Saved data entries
# # # # #

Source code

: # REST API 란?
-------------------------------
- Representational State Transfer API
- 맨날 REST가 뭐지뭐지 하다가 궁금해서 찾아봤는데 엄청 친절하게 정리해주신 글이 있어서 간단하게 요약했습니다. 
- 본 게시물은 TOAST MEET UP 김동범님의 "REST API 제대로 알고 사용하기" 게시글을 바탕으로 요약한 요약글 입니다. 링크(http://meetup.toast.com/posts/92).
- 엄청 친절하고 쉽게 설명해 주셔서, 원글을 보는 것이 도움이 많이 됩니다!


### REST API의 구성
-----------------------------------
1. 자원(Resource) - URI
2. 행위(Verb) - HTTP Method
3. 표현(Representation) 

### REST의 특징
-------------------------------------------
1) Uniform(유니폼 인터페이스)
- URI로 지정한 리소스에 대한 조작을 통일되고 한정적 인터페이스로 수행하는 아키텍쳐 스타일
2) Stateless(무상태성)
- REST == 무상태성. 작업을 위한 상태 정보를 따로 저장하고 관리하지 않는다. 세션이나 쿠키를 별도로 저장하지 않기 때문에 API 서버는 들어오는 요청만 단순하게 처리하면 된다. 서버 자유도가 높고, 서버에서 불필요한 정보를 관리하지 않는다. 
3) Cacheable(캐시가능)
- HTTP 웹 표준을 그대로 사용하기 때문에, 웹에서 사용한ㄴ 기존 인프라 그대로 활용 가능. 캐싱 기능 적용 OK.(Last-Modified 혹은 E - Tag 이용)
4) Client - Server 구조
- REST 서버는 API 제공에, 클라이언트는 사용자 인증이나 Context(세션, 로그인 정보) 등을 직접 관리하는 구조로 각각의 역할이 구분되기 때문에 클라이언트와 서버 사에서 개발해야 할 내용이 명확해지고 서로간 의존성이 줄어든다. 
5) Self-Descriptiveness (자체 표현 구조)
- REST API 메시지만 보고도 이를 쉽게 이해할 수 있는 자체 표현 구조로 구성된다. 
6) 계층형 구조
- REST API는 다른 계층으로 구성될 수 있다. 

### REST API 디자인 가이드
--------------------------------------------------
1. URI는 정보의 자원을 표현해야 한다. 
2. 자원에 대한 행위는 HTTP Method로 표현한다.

# # # # #

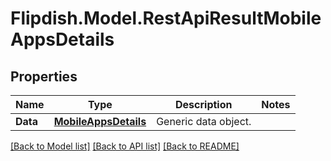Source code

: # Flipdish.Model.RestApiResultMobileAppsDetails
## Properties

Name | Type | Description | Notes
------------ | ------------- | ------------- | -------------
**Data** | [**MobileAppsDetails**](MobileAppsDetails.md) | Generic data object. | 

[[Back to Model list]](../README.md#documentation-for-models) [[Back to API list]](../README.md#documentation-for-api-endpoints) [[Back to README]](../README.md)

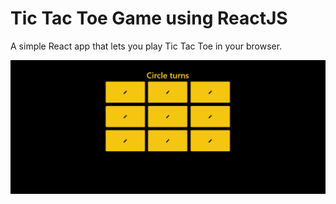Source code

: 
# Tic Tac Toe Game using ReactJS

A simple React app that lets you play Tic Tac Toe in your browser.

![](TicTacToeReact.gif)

# # # # #

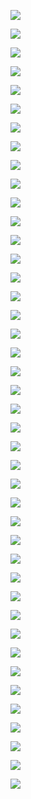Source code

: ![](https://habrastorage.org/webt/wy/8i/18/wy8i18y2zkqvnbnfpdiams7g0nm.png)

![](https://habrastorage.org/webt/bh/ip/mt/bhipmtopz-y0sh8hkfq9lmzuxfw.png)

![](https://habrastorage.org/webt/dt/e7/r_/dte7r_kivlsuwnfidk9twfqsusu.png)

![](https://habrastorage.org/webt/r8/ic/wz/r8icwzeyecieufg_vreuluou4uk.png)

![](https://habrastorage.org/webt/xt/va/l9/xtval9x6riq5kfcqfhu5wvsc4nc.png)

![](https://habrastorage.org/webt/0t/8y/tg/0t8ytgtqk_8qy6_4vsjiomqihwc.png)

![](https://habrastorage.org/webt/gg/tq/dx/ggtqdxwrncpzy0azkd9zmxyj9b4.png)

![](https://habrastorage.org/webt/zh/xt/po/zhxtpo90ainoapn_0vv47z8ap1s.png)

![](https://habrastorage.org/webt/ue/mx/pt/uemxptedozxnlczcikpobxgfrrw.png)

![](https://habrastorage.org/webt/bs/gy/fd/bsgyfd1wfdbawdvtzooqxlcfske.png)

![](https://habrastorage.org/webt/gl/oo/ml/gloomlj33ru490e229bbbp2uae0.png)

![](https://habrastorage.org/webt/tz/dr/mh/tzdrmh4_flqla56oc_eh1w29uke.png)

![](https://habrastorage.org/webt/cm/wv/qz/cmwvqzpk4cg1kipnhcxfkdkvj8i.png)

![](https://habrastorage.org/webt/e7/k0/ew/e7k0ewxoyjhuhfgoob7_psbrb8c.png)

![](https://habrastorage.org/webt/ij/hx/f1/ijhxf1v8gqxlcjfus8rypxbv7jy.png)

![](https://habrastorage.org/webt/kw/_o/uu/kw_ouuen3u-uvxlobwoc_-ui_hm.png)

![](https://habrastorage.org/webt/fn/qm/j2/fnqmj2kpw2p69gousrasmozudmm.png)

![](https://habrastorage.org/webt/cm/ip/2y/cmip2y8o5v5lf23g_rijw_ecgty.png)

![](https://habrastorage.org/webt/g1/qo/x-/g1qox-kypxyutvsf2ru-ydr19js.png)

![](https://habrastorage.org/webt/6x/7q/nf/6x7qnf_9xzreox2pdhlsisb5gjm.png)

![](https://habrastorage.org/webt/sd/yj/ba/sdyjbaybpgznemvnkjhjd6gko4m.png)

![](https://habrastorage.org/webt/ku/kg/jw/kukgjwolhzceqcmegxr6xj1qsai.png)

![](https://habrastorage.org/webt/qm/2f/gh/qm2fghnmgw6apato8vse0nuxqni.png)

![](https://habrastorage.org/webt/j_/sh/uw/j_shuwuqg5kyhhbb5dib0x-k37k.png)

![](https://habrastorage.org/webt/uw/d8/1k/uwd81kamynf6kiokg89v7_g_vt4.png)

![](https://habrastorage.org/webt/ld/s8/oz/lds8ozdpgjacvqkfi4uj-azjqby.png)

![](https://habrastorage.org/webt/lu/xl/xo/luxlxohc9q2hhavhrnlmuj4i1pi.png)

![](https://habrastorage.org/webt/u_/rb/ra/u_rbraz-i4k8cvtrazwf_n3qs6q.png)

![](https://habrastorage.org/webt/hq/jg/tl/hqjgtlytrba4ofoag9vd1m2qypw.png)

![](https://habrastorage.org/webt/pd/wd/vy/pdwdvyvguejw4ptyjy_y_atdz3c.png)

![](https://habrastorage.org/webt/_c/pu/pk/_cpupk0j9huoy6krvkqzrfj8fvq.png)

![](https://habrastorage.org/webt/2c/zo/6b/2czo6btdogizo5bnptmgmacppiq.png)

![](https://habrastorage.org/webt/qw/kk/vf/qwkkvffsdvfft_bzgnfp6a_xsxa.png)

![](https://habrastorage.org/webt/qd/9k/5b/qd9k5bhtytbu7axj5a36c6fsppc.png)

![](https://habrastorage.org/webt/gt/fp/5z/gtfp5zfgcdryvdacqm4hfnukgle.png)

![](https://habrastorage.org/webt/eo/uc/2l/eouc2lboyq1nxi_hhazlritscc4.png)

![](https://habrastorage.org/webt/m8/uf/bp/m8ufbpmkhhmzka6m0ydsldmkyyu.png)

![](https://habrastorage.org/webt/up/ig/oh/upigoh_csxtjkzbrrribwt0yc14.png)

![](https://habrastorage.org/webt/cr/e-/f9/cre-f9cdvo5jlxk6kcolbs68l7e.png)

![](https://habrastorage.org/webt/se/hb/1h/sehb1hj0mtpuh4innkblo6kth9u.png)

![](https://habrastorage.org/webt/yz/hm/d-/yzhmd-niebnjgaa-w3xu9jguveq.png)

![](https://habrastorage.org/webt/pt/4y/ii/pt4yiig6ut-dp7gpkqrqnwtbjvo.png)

# # # # #

Your objective - Only lines that contain the string "사용하기" count; pick each one out of the records and copy it.

Written answer -
- 본 게시물은 TOAST MEET UP 김동범님의 "REST API 제대로 알고 사용하기" 게시글을 바탕으로 요약한 요약글 입니다. 링크(http://meetup.toast.com/posts/92).
- HTTP 웹 표준을 그대로 사용하기 때문에, 웹에서 사용한ㄴ 기존 인프라 그대로 활용 가능. 캐싱 기능 적용 OK.(Last-Modified 혹은 E - Tag 이용)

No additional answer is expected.